WHAT IS EXPECTED
Nothing but the lines from the one containing "- Checkpoint fields preserved in expansions" through the one containing "- Checkpoint format", both included, should be given again, each exactly as written below.

MATERIAL FOR THE TASK
------------------------

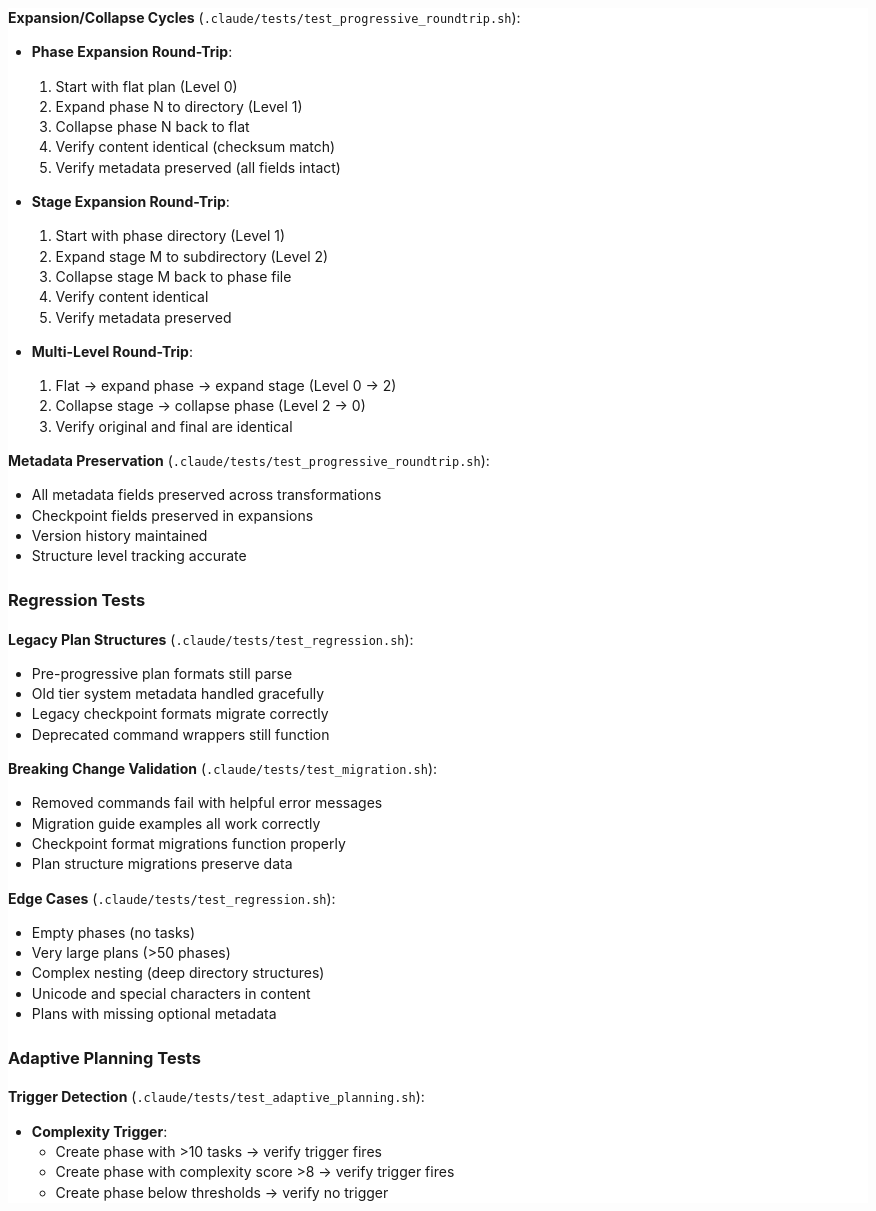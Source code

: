**Expansion/Collapse Cycles** (`.claude/tests/test_progressive_roundtrip.sh`):
- **Phase Expansion Round-Trip**:
  1. Start with flat plan (Level 0)
  2. Expand phase N to directory (Level 1)
  3. Collapse phase N back to flat
  4. Verify content identical (checksum match)
  5. Verify metadata preserved (all fields intact)

- **Stage Expansion Round-Trip**:
  1. Start with phase directory (Level 1)
  2. Expand stage M to subdirectory (Level 2)
  3. Collapse stage M back to phase file
  4. Verify content identical
  5. Verify metadata preserved

- **Multi-Level Round-Trip**:
  1. Flat → expand phase → expand stage (Level 0 → 2)
  2. Collapse stage → collapse phase (Level 2 → 0)
  3. Verify original and final are identical

**Metadata Preservation** (`.claude/tests/test_progressive_roundtrip.sh`):
- All metadata fields preserved across transformations
- Checkpoint fields preserved in expansions
- Version history maintained
- Structure level tracking accurate

### Regression Tests

**Legacy Plan Structures** (`.claude/tests/test_regression.sh`):
- Pre-progressive plan formats still parse
- Old tier system metadata handled gracefully
- Legacy checkpoint formats migrate correctly
- Deprecated command wrappers still function

**Breaking Change Validation** (`.claude/tests/test_migration.sh`):
- Removed commands fail with helpful error messages
- Migration guide examples all work correctly
- Checkpoint format migrations function properly
- Plan structure migrations preserve data

**Edge Cases** (`.claude/tests/test_regression.sh`):
- Empty phases (no tasks)
- Very large plans (>50 phases)
- Complex nesting (deep directory structures)
- Unicode and special characters in content
- Plans with missing optional metadata

### Adaptive Planning Tests

**Trigger Detection** (`.claude/tests/test_adaptive_planning.sh`):
- **Complexity Trigger**:
  - Create phase with >10 tasks → verify trigger fires
  - Create phase with complexity score >8 → verify trigger fires
  - Create phase below thresholds → verify no trigger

------------------------

ANSWER SPACE
- Checkpoint fields preserved in expansions
- Version history maintained
- Structure level tracking accurate

### Regression Tests

**Legacy Plan Structures** (`.claude/tests/test_regression.sh`):
- Pre-progressive plan formats still parse
- Old tier system metadata handled gracefully
- Legacy checkpoint formats migrate correctly
- Deprecated command wrappers still function

**Breaking Change Validation** (`.claude/tests/test_migration.sh`):
- Removed commands fail with helpful error messages
- Migration guide examples all work correctly
- Checkpoint format migrations function properly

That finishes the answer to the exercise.